The truth is that without empathy, it is hard to create deep emotional connections with others.

Why Some People Lack Empathy

Empathy is an innate and a learned skill that is shaped by how we are wired when we are born, and our own environment and life experiences. To experience empathy to some extent, it means that we have to get in touch with our emotions.

People who lack empathy were probably raised in families who were avoiding to get in touch with their feelings and even condemned others for feeling their emotions. Some people have learned to shut down their feelings early in their lives to such a degree that they closed off their hearts and can’t even feel their own feelings – they certainly can’t relate or feel other people’s feelings.

As a result, these people end up lacking self-compassion, self-love and are disconnected from their authentic self and divine connection to source. They are probably not even aware that such disconnection is like a defense mechanism from their ego because if they empathize, they need to relate, get in touch with their feelings and feel the pain.

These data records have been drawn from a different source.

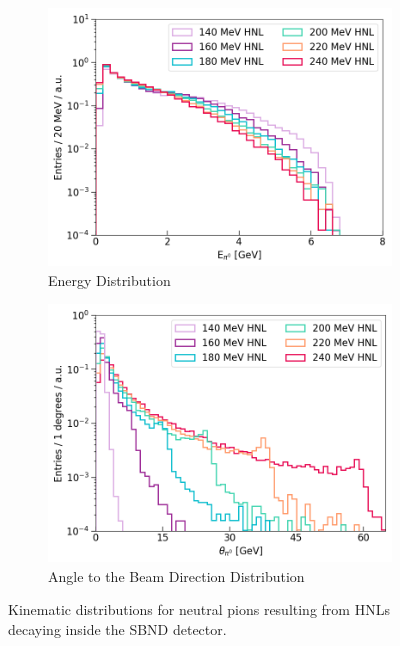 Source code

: \begin{figure}[tbp!]
        \centering
        \begin{subfigure}[b]{0.495\textwidth}
            \centering
            \includegraphics[width=\textwidth]{pi0_energy}
            \caption{Energy Distribution}%
        \end{subfigure}
        \hfill
        \begin{subfigure}[b]{0.495\textwidth}  
            \centering 
            \includegraphics[width=\textwidth]{pi0_angle2Beam}
            \caption{Angle to the Beam Direction Distribution}%
        \end{subfigure}
        \caption[pi0_distribution]{Kinematic distributions for neutral pions resulting from HNLs decaying inside the SBND detector.}
        \label{fig:pi0_distribution}
\end{figure}
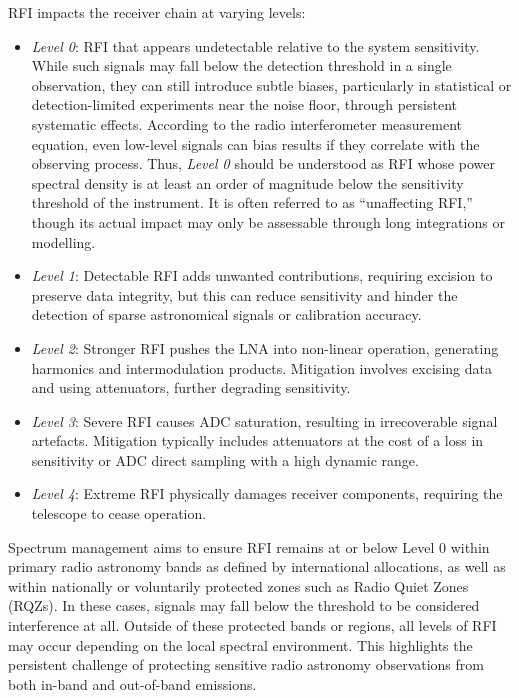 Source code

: RFI impacts the receiver chain at varying levels:
\begin{itemize}
\item \emph{Level 0}: RFI that appears undetectable relative to the system sensitivity. While such signals may fall below the detection threshold in a single observation, they can still introduce subtle biases, particularly in statistical or detection-limited experiments near the noise floor, through persistent systematic effects. According to the radio interferometer measurement equation, even low-level signals can bias results if they correlate with the observing process. Thus, \emph{Level 0} should be understood as RFI whose power spectral density is at least an order of magnitude below the sensitivity threshold of the instrument. It is often referred to as “unaffecting RFI,” though its actual impact may only be assessable through long integrations or modelling.
\item \emph{Level 1}: Detectable RFI adds unwanted contributions, requiring excision to preserve data integrity, but this can reduce sensitivity and hinder the detection of sparse astronomical signals or calibration accuracy.
\item \emph{Level 2}: Stronger RFI pushes the LNA into non-linear operation, generating harmonics and intermodulation products. Mitigation involves excising data and using attenuators, further degrading sensitivity.
\item \emph{Level 3}: Severe RFI causes ADC saturation, resulting in irrecoverable signal artefacts. Mitigation typically includes attenuators at the cost of a loss in sensitivity or ADC direct sampling with a high dynamic range.
\item \emph{Level 4}: Extreme RFI physically damages receiver components, requiring the telescope to cease operation.
\end{itemize}
Spectrum management aims to ensure RFI remains at or below Level 0 within primary radio astronomy bands as defined by international allocations, as well as within nationally or voluntarily protected zones such as Radio Quiet Zones (RQZs). In these cases, signals may fall below the threshold to be considered interference at all. Outside of these protected bands or regions, all levels of RFI may occur depending on the local spectral environment. This highlights the persistent challenge of protecting sensitive radio astronomy observations from both in-band and out-of-band emissions.



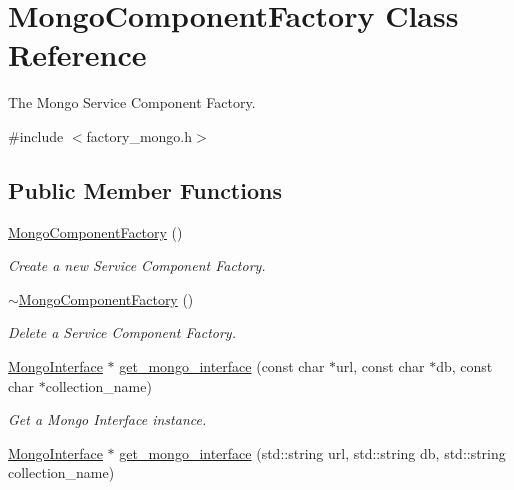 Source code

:\hypertarget{classMongoComponentFactory}{}\section{Mongo\+Component\+Factory Class Reference}
\label{classMongoComponentFactory}


The Mongo Service Component Factory.  




{\ttfamily \#include $<$factory\+\_\+mongo.\+h$>$}

\subsection*{Public Member Functions}
\begin{DoxyCompactItemize}
\item 
\hyperlink{classMongoComponentFactory_ad98b89af9397105639e36f985d368f21}{Mongo\+Component\+Factory} ()\hypertarget{classMongoComponentFactory_ad98b89af9397105639e36f985d368f21}{}\label{classMongoComponentFactory_ad98b89af9397105639e36f985d368f21}

\begin{DoxyCompactList}\small\item\em Create a new Service Component Factory. \end{DoxyCompactList}\item 
\hyperlink{classMongoComponentFactory_a861f52374272dc439fcee8d3de2e09ee}{$\sim$\+Mongo\+Component\+Factory} ()\hypertarget{classMongoComponentFactory_a861f52374272dc439fcee8d3de2e09ee}{}\label{classMongoComponentFactory_a861f52374272dc439fcee8d3de2e09ee}

\begin{DoxyCompactList}\small\item\em Delete a Service Component Factory. \end{DoxyCompactList}\item 
\hyperlink{classMongoInterface}{Mongo\+Interface} $\ast$ \hyperlink{classMongoComponentFactory_a67388e5603e265ddfe0246d6726baf24}{get\+\_\+mongo\+\_\+interface} (const char $\ast$url, const char $\ast$db, const char $\ast$collection\+\_\+name)\hypertarget{classMongoComponentFactory_a67388e5603e265ddfe0246d6726baf24}{}\label{classMongoComponentFactory_a67388e5603e265ddfe0246d6726baf24}

\begin{DoxyCompactList}\small\item\em Get a Mongo Interface instance. \end{DoxyCompactList}\item 
\hyperlink{classMongoInterface}{Mongo\+Interface} $\ast$ \hyperlink{classMongoComponentFactory_a95778473e6c83acae99e3c27155ab5fd}{get\+\_\+mongo\+\_\+interface} (std\+::string url, std\+::string db, std\+::string collection\+\_\+name)\hypertarget{classMongoComponentFactory_a95778473e6c83acae99e3c27155ab5fd}{}\label{classMongoComponentFactory_a95778473e6c83acae99e3c27155ab5fd}


\end{DoxyCompactItemize}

In most cases, developing and cultivating empathy is possible only if the individuals are willing to change how they relate with others, and consciously choose to retrain their brains. Due to our brain’s neuroplasticity, we can create new brain patterns.

However, there are other cases in which lack of empathy is associated to severe disorders such as narcissism, anti-social personality disorders, and psychopathy. In these cases, these individuals need to get professional help if they are open to it.

How to Deal with People Who Lack Empathy

I know how difficult it can be to deal with people who lack empathy when you are a sensitive and caring person. When you try to express your feelings, instead of compassion and understanding, you get anger or judgment back.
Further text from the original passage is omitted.